Conformément aux règles de la loi fédérale sur la protection des données (RS 235.1), l’accès à SYMIC pourrait être remis en cause par les autorités fédérales s’il s’avérait que les règles de l’ordonnance ne sont pas respectées par des entités cantonales.

Quant aux entités communales, elles obtiennent le nom de l’employeur lorsque les personnes viennent notamment s’annoncer au contrôle des habitants, obtenir une attestation ou informer de leur changement d’adresse.

Cette information ne constitue pas une donnée devant figurer dans les registres des habitants, mais est nécessaire aux entités communales chargées du contrôle des habitants puisque la loi prévoit qu’elles peuvent demander aux employeurs des informations si les personnes concernées ne s’acquittent pas de leurs obligations (art. 12 Loi concernant le contrôle des habitants, RSJ 142.11; art. 48 LHRCH, RSN 132.0).

Bien que la récolte et l’utilisation du nom de l’employeur par les communes soient conformes à la CPDT-JUNE, il n’empêche que la communication aux créanciers de cette information ne bénéficie d’aucune base légale, puisqu’elle ne figure pas parmi celles devant être accessibles dans les registres des habitants.

En l’absence de base légale, il est néanmoins possible de communiquer des informations si le destinataire rend vraisemblable que la personne concernée ne refuse son accord ou ne s’oppose à la communication que dans le but de l’empêcher de se prévaloir de prétentions juridiques ou de faire valoir d’autres intérêts légitimes; la personne concernée sera auparavant invitée à se prononcer selon l'article 30 CPDT-JUNE.

Même si ces conditions sont remplies, il faut encore que les principes généraux, telles que la proportionnalité et l’exactitude soient respectés.

Or, en l’espèce, l’exactitude n’est pas garantie, puisqu’il n’y a pas d’obligation d’annoncer le changement d’employeur.

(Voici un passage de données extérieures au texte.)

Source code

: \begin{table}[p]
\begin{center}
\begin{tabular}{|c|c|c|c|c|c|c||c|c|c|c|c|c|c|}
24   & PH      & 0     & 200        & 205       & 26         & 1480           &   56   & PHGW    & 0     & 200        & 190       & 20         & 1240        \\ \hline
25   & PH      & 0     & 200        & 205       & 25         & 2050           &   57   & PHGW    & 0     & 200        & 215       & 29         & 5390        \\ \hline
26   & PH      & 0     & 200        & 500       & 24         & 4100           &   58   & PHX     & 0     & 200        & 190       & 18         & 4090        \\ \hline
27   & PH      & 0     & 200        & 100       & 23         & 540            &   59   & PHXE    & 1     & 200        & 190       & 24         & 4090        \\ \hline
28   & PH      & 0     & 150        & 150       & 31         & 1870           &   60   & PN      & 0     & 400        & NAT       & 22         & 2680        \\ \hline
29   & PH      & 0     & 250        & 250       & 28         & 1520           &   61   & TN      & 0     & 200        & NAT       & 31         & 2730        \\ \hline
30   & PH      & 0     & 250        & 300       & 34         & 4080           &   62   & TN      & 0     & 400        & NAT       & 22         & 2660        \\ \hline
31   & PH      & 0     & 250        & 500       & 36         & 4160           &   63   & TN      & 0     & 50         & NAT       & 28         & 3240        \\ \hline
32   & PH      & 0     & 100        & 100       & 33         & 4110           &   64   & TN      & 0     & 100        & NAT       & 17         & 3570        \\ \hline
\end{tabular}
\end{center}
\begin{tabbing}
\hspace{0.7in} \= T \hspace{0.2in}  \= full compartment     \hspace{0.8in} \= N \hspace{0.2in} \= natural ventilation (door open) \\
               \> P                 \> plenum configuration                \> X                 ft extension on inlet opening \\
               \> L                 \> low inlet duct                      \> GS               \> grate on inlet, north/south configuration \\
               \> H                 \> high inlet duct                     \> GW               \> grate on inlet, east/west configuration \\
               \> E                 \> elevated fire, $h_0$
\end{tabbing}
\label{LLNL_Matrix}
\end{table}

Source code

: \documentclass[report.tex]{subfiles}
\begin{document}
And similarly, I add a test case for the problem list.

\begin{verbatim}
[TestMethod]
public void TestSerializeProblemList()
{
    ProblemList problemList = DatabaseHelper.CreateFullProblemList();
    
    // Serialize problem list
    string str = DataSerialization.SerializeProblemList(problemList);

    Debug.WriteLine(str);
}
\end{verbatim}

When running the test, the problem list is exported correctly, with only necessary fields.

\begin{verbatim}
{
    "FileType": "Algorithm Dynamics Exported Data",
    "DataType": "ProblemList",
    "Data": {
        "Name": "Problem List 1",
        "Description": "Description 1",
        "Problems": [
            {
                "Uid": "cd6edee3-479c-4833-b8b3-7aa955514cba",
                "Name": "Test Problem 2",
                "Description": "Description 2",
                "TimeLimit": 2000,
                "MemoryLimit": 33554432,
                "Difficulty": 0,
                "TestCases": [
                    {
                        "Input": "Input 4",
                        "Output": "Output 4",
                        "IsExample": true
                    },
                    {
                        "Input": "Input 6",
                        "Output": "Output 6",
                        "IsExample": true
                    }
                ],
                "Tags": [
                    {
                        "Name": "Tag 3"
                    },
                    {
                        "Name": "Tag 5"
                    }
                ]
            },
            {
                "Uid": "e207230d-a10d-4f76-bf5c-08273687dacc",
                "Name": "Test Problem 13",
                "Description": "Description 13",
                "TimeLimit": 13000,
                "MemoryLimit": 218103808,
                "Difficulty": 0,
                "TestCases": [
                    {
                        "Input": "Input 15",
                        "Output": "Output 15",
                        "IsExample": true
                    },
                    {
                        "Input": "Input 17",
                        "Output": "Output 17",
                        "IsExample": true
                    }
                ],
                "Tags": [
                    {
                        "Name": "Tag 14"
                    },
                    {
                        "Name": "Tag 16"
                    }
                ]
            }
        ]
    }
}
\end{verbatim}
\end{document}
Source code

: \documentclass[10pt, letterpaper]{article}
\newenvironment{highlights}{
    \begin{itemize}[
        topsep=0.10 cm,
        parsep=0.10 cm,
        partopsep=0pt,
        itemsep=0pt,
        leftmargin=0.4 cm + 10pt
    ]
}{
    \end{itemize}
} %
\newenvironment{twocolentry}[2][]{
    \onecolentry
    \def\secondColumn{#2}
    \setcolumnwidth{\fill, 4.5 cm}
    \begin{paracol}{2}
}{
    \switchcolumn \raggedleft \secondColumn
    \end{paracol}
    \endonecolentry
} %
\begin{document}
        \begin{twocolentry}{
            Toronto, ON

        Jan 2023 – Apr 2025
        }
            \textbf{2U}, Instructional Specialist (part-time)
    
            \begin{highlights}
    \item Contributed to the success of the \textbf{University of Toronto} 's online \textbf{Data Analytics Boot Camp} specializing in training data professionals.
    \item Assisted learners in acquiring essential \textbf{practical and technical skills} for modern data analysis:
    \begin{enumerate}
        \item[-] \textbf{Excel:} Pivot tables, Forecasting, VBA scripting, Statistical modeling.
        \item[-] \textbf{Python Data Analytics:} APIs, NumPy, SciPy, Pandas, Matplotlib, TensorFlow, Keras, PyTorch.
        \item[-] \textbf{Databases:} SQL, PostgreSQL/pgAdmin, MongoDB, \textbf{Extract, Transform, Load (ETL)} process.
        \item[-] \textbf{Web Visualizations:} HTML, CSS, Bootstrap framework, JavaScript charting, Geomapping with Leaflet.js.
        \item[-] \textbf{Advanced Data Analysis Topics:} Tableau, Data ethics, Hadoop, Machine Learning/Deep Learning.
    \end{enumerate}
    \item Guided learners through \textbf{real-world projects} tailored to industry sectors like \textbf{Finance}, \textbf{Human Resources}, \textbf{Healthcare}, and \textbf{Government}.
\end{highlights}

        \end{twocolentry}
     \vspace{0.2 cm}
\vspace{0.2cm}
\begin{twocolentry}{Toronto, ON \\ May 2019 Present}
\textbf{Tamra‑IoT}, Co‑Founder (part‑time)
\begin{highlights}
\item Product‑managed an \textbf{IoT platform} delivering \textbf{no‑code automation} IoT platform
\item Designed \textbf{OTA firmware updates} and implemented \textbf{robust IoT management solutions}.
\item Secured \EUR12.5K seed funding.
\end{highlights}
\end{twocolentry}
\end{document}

Le principe de la proportionnalité n’est également pas respecté, car les créanciers étrangers n’ont pas impérativement besoin du nom de l’employeur pour poursuivre leurs débiteurs. Il ne sert qu’à utiliser des raccourcis procéduraux.

Enfin, les entités qui répondront négativement à une demande devront écrire un courrier dont le contenu minimum est suggéré ici.


[1] Un créancier ne peut pas adresser une liste de débiteurs à l’administration pour lui demander leurs coordonnées.

[2] Liste exhaustive, même si sa lecture de la disposition peut laisser penser qu’elle est exemplative. La lecture du rapport explicatif de la CPDT-JUNE montre qu’il y a eu une erreur de plume lors de la rédaction de l’article 25 al. 3 CPDT-JUNE.